Hearing Impairment Among Noise-Exposed Workers — United States, 2003–2012
Weekly / April 22, 2016 / 65(15);389–394
Elizabeth A. Masterson, PhD1; P. Timothy Bushnell, PhD2; Christa L. Themann, MA3; Thais C. Morata, PhD3 (View author affiliations)View suggested citation
What is already known about this topic?
Hearing loss is prevalent in the United States, especially among noise-exposed workers.
What is added by this report?
This is the first known study to quantify the disability-adjusted life years attributable to hearing impairment for noise-exposed U.S. workers, and to estimate the prevalence at each level of hearing impairment by industry sector.
What are the implications for public health practice?
Prevention, early detection, and intervention to preclude additional hearing loss are essential to reducing worker disability caused by hearing impairment.
Hearing loss is the third most common chronic physical condition in the United States, and is more prevalent than diabetes or cancer (1). Occupational hearing loss, primarily caused by high noise exposure, is the most common U.S. work-related illness (2). Approximately 22 million U.S. workers are exposed to hazardous occupational noise (3). CDC compared the prevalence of hearing impairment within nine U.S. industry sectors using 1,413,789 noise-exposed worker audiograms from CDC’s National Institute for Occupational Safety and Health (NIOSH) Occupational Hearing Loss Surveillance Project (4). CDC estimated the prevalence at six hearing impairment levels, measured in the better ear, and the impact on quality of life expressed as annual disability-adjusted life years (DALYs), as defined by the 2013 Global Burden of Disease (GBD) Study (5). The mining sector had the highest prevalence of workers with any hearing impairment, and with moderate or worse impairment, followed by the construction and manufacturing sectors. Hearing loss prevention, and early detection and intervention to avoid additional hearing loss, are critical to preserve worker quality of life.

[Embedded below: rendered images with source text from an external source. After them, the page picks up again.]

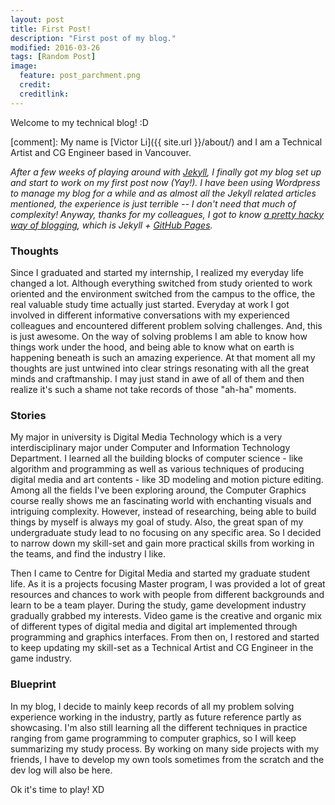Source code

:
 ```yaml
---
layout: post
title: First Post!
description: "First post of my blog."
modified: 2016-03-26
tags: [Random Post]
image:
  feature: post_parchment.png
  credit:
  creditlink:
---
```


Welcome to my technical blog! :D

[comment]: My name is [Victor Li]({{ site.url }}/about/) and I am a Technical Artist and CG Engineer based in Vancouver.

_After a few weeks of playing around with [Jekyll](https://jekyllrb.com/), I finally got my blog set up and start to work on my first post now (Yay!). I have been using Wordpress to manage my blog for a while and as almost all the Jekyll related articles mentioned, the experience is just terrible -- I don't need that much of complexity! Anyway, thanks for my colleagues, I got to know [a pretty hacky way of blogging](http://tom.preston-werner.com/2008/11/17/blogging-like-a-hacker.html), which is Jekyll + [GitHub Pages](https://pages.github.com/)._

### Thoughts
Since I graduated and started my internship, I realized my everyday life changed a lot. Although everything switched from study oriented to work oriented and the environment switched from the campus to the office, the real valuable study time actually just started. Everyday at work I got involved in different informative conversations with my experienced colleagues and encountered different problem solving challenges. And, this is just awesome. On the way of solving problems I am able to know how things work under the hood, and being able to know what on earth is happening beneath is such an amazing experience. At that moment all my thoughts are just untwined into clear strings resonating with all the great minds and craftmanship. I may just stand in awe of all of them and then realize it's such a shame not take records of those "ah-ha" moments.

### Stories
My major in university is Digital Media Technology which is a very interdisciplinary major under Computer and Information Technology Department. I learned all the building blocks of computer science - like algorithm and programming as well as various techniques of producing digital media and art contents - like 3D modeling and motion picture editing. Among all the fields I've been exploring around, the Computer Graphics course really shows me an fascinating world with enchanting visuals and intriguing complexity. However, instead of researching, being able to build things by myself is always my goal of study. Also, the great span of my undergraduate study lead to no focusing on any specific area. So I decided to narrow down my skill-set and gain more practical skills from working in the teams, and find the industry I like.

Then I came to Centre for Digital Media and started my graduate student life. As it is a projects focusing Master program, I was provided a lot of great resources and chances to work with people from different backgrounds and learn to be a team player. During the study, game development industry gradually grabbed my interests. Video game is the creative and organic mix of different types of digital media and digital art implemented through programming and graphics interfaces. From then on, I restored and started to keep updating my skill-set as a Technical Artist and CG Engineer in the game industry.

### Blueprint
In my blog, I decide to mainly keep records of all my problem solving experience working in the industry, partly as future reference partly as showcasing. I'm also still learning all the different techniques in practice ranging from game programming to computer graphics, so I will keep summarizing my study process. By working on many side projects with my friends, I have to develop my own tools sometimes from the scratch and the dev log will also be here. 

Ok it's time to play! XD
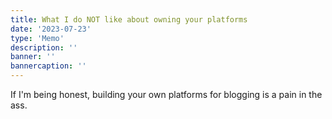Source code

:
 ```yaml
---
title: What I do NOT like about owning your platforms
date: '2023-07-23'
type: 'Memo'
description: ''
banner: ''
bannercaption: ''
---
```


If I'm being honest, building your own platforms for blogging is a pain in the ass.
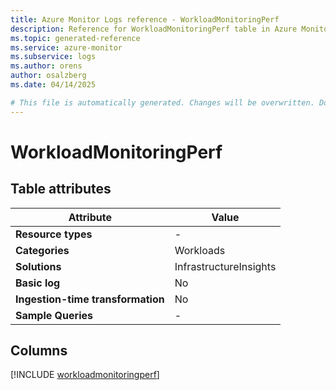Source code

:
 ```yaml
---
title: Azure Monitor Logs reference - WorkloadMonitoringPerf
description: Reference for WorkloadMonitoringPerf table in Azure Monitor Logs.
ms.topic: generated-reference
ms.service: azure-monitor
ms.subservice: logs
ms.author: orens
author: osalzberg
ms.date: 04/14/2025

# This file is automatically generated. Changes will be overwritten. Do not change this file directly.
---
```


# WorkloadMonitoringPerf




## Table attributes

|Attribute|Value|
|---|---|
|**Resource types**|-|
|**Categories**|Workloads|
|**Solutions**| InfrastructureInsights|
|**Basic log**|No|
|**Ingestion-time transformation**|No|
|**Sample Queries**|-|



## Columns
  
[!INCLUDE [workloadmonitoringperf](~/reusable-content/ce-skilling/azure/includes/azure-monitor/reference/tables/workloadmonitoringperf-include.md)]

The NIOSH Occupational Hearing Loss Surveillance Project collects de-identified audiograms* for U.S. workers (4) who were tested to comply with regulatory requirements because of high occupational noise exposure, defined as ≥85 decibels on the A-scale (dBA).† Audiometric service providers and others that perform worker testing agreed to share these data with NIOSH. A cross-sectional retrospective cohort analysis was conducted using the last audiogram completed for each worker during 2003–2012. Audiograms missing necessary fields or with other quality issues, having hearing threshold values that suggested testing errors, or displaying attributes unlikely to be primarily caused by occupational exposures, were excluded (4). Industries were classified using the 2007 North American Industry Classification System.§
The prevalences of six severity levels of hearing impairment were calculated for workers in each industry sector using the audiometric definitions from the GBD Study (Table 1) (5), except that workers in this sample who had hearing aids did not wear them during testing. DALYs representing the number of healthy years lost per 1,000 workers each year were calculated by industry sector using the GBD Study disability weights (Table 1).¶ Tinnitus information required to calculate the DALYs was not available in the NIOSH Occupational Hearing Loss Surveillance Project sample and was estimated using results from previous studies (6,7).**
The final sample included 1,413,789 audiograms for workers employed by 25,908 U.S. companies during 2003–2012. Among 99% of audiograms for which information on the worker’s sex was available, 78% were recorded for males and 22% for females. A greater percentage of males had any hearing impairment (14%) than did females (7%), and the prevalence and severity of impairment increased with age (Table 2) for both sexes. Among all industries, 13% of noise-exposed workers had any impairment and 2% had moderate or worse impairment (Table 3). Workers with hearing impairment were represented in all industry sectors, with sharply decreasing numbers of workers with higher levels of impairment. The mining sector had the highest prevalence of workers with any impairment (17%) and with moderate or worse impairment (3%), followed by the construction sector (any impairment = 16%, moderate or worse impairment = 3%), and the manufacturing sector (14% and 2%). The public safety sector, which includes police protection, fire protection (including wildland firefighters), corrections, and ambulance services, had the lowest prevalence of workers with any impairment (7%).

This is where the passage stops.